The U.S. Equal Employment Opportunity Commission

EEOC Office of Legal Counsel staff members wrote the following informal discussion letter in response to an inquiry from a member of the public. This letter is intended to provide an informal discussion of the noted issue and does not constitute an official opinion of the Commission.


ADEA: RETIREE HEALTH

August 11, 2008

[ADDRESS]

Dear____,

This letter responds to your inquiry about the EEOC’s rule concerning the application of the Age Discrimination in Employment Act of 1967 (ADEA)1 to retiree health benefits, known as the retiree health rule. The retiree health rule provides that employers do not violate the ADEA when they continue the longstanding practice of providing different or no retiree health benefits (i.e., “coordinating” health benefits) when a retiree becomes eligible for Medicare. The rule is very narrow. It does not require any cuts to retiree health benefits and does not affect any contractual commitment to provide retiree health benefits that an employer may have made. The rule also does not alter Medicare rules – Medicare regulations are implemented and enforced by the Department of Health and Human Services, not EEOC.

To understand the reason for – and the impact of– the rule, it is important to understand that no law requires employers to provide any retiree health benefits. Thus, employers who choose to provide such benefits always can reduce or eliminate the benefits for all retirees irrespective of EEOC’s retiree health rule. It also is important to know that since Medicare’s enactment, many employers that offer retiree health benefits have altered, reduced, or eliminated retiree health benefits when retirees became Medicare eligible. Some employers provide health coverage just to “bridge” the gap between an employee’s date of retirement and the date that he becomes eligible for Medicare. Other employers provide some type of Medicare supplement. The extent of such supplements varies considerably from one employer to another.

Until 2000, when a federal court issued its decision in Erie County Retirees Association v. County of Erie, 220 F.3d 193 (3d Cir. 2000), employers believed that coordinating retiree health benefits with Medicare-eligibility was lawful under the ADEA. In Erie County, however, the court interpreted the ADEA as requiring employers to provide the same level of retiree health benefits to Medicare-eligible retirees and younger retirees or to spend the same amount of money on such benefits for both groups.

Initially, EEOC agreed with the Erie County court’s interpretation of the ADEA, and began enforcing it. However, the Commission was quickly besieged by complaints from unions, state and local governments, benefit plan experts, and employers that the Erie County interpretation of the ADEA was contrary to common employer practice. They contended that the Erie County interpretation would cause employers to reduce or eliminate benefits for all retirees and that doing so would be particularly harmful for those who were not yet protected by Medicare. The critics also observed that the high cost of health benefits had already led many employers to reduce or eliminate retiree health benefits and argued that EEOC’s interpretation of the ADEA would exacerbate that trend. Their assertion was borne out in the Erie County case, which was resolved by the county raising the premiums and lowering the benefits for non-Medicare-eligible retirees rather than improving the benefits for the Medicare-eligible retirees.
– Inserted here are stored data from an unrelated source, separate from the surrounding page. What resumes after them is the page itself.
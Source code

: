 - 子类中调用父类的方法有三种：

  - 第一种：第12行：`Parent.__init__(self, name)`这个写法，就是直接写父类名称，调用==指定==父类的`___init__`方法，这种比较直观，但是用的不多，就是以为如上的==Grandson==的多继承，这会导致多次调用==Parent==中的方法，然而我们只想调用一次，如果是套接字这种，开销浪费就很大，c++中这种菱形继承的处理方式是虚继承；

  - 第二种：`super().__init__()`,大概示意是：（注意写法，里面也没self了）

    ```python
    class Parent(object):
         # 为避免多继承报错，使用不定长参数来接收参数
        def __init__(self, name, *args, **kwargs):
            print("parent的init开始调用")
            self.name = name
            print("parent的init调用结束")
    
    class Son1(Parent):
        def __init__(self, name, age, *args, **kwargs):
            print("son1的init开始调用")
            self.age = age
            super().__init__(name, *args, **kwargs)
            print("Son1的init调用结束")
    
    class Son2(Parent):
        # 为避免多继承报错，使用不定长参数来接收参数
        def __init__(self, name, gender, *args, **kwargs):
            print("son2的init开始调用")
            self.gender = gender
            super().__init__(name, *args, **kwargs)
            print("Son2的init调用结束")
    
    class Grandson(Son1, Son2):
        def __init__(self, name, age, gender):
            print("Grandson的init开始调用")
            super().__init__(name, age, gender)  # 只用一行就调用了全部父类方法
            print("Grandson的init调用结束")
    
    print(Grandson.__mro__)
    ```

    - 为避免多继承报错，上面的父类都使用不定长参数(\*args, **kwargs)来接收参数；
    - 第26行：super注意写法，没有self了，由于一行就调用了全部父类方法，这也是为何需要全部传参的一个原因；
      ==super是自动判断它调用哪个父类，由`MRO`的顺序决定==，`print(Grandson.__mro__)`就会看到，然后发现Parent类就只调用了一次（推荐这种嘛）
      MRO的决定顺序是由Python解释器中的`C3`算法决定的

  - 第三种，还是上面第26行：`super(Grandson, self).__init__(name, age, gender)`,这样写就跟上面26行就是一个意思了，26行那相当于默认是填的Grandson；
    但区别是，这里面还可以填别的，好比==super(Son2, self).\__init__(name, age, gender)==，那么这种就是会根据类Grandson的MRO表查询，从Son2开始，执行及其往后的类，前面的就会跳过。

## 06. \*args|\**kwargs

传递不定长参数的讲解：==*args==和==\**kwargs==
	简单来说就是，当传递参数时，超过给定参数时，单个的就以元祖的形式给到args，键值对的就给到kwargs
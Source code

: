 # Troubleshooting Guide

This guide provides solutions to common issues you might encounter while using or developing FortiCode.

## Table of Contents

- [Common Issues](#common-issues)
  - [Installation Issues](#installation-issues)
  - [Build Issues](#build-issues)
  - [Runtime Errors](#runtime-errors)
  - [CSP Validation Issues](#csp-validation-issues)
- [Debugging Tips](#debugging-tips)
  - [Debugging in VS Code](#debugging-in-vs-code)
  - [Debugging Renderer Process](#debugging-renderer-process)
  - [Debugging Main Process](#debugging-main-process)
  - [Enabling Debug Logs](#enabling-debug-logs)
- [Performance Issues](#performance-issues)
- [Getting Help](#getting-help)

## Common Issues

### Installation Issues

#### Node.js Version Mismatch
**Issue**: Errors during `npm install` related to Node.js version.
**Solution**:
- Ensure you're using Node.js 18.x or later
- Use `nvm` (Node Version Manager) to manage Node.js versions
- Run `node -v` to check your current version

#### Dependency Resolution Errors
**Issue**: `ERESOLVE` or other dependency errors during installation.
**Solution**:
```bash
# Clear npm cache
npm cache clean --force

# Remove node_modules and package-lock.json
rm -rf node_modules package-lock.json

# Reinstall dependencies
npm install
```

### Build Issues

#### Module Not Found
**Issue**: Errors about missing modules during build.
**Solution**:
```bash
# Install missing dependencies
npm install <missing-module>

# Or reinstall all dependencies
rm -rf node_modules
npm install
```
After an extended study of possible alternatives to the problem, EEOC decided to help preserve employer-provided retiree health programs by using its statutory authority to exempt practices from ADEA coverage when such exemption is “necessary and proper in the public interest.” 29 U.S.C. §628 (section 9 of the ADEA). Thus, EEOC’s retiree health rule allows employers to continue their longstanding practice of altering or eliminating a retiree’s health benefit when the retiree becomes eligible for Medicare (or a comparable state health benefit program) without violating the ADEA. When EEOC’s authority to issue the exemption was challenged in court, the same court that had decided the Erie County case found that “the EEOC ha[d] shown that this narrow exemption from the ADEA is a reasonable, necessary and proper exercise of its section 9 authority, as over time it will likely benefit all retirees.” AARP v. EEOC, 489 F.3d 558, 565 (3d Cir. 2007). On March 24, 2008, the Supreme Court allowed this ruling to stand by refusing to review the court’s decision. AARP v. EEOC, No. 07-662, 2008 WL 754343 (U.S. Mar. 24, 2008).

A copy of the final regulation, which went into effect upon its publication on December 26, 2007, and other related information, is available on our web site (www.eeoc.gov) under the “EEOC Regulations” link. We hope this information is helpful to you.

Sincerely,

/s/
Dianna B. Johnston
Assistant Legal Counsel


1 The ADEA prohibits age discrimination in employment against individuals age 40 and above.


This page was last modified on September 16, 2008.